What to do – The required output is the line that contains "Osttimor zeigt: Echte" through the last line of the data, retyped verbatim and with nothing added.

Dataset records:
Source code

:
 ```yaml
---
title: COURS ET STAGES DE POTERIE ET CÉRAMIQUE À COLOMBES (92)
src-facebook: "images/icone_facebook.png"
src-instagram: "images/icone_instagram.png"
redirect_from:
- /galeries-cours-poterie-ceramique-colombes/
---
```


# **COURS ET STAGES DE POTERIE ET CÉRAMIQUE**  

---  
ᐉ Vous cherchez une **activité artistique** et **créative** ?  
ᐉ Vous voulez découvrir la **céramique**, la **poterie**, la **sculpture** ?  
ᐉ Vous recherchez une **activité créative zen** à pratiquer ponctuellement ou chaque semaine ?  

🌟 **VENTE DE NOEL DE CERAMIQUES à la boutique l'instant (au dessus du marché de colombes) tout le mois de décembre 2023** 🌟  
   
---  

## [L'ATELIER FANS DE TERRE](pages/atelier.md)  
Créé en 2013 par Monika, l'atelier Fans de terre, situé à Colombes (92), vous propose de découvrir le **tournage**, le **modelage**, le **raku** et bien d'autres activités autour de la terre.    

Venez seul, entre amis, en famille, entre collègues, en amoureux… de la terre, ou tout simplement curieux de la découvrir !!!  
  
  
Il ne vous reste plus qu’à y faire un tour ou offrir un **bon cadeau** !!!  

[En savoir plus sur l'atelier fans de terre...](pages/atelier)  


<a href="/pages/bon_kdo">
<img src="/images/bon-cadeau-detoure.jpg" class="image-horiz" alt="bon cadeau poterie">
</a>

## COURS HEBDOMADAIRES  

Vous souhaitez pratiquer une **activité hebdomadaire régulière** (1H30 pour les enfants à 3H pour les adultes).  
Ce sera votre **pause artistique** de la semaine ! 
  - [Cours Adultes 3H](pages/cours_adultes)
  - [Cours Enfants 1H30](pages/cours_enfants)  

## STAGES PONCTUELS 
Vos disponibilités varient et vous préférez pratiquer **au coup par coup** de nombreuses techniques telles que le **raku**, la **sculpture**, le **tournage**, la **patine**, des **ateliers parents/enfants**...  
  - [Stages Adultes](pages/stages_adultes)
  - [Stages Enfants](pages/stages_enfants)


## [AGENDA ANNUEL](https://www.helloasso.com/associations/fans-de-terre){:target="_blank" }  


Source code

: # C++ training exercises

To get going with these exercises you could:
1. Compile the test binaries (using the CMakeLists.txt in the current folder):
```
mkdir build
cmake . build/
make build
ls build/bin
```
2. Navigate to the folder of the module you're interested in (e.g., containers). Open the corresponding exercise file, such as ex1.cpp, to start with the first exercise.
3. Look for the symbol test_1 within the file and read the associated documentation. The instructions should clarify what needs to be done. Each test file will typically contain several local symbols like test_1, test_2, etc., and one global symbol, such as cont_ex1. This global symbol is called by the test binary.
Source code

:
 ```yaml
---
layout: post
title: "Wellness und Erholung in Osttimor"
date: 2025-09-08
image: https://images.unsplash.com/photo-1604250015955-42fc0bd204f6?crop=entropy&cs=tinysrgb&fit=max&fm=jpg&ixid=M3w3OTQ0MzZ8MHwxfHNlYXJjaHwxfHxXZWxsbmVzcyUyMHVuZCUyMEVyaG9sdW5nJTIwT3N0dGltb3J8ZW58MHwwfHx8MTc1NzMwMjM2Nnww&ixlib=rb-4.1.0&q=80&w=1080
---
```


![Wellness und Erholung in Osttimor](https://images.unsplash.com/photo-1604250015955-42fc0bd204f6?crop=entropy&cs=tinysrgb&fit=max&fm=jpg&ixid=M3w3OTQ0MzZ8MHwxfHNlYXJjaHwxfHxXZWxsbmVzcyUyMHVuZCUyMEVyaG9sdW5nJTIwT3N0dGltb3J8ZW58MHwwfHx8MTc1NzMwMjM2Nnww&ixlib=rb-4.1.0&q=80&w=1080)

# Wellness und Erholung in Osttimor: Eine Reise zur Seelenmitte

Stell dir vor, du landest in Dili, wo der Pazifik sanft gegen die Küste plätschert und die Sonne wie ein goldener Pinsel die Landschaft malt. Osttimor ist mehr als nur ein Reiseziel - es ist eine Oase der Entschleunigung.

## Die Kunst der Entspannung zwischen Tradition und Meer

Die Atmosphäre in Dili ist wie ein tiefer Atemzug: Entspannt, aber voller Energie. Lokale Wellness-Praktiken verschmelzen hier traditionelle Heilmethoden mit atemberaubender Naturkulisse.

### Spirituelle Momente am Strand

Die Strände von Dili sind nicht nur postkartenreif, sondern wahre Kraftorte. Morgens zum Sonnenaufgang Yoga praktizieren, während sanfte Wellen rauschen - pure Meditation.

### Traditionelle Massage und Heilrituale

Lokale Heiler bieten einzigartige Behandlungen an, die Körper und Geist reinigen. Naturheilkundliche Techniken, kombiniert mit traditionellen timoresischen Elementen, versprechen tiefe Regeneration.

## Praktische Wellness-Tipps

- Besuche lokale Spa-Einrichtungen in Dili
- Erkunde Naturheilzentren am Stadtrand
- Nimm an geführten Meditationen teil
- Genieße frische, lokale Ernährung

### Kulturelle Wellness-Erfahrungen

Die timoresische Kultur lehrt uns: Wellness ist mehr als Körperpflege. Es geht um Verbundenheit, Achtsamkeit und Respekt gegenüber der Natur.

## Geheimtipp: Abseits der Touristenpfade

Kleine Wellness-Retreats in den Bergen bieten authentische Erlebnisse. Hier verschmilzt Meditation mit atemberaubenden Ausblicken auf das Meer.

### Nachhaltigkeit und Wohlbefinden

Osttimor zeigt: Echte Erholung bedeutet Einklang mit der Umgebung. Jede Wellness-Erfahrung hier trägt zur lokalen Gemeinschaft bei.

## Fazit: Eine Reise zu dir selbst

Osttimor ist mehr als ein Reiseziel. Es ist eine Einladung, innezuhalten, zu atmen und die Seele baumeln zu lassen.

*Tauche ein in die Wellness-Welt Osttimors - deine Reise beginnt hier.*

Reply –
Osttimor zeigt: Echte Erholung bedeutet Einklang mit der Umgebung. Jede Wellness-Erfahrung hier trägt zur lokalen Gemeinschaft bei.

## Fazit: Eine Reise zu dir selbst

Osttimor ist mehr als ein Reiseziel. Es ist eine Einladung, innezuhalten, zu atmen und die Seele baumeln zu lassen.

*Tauche ein in die Wellness-Welt Osttimors - deine Reise beginnt hier.*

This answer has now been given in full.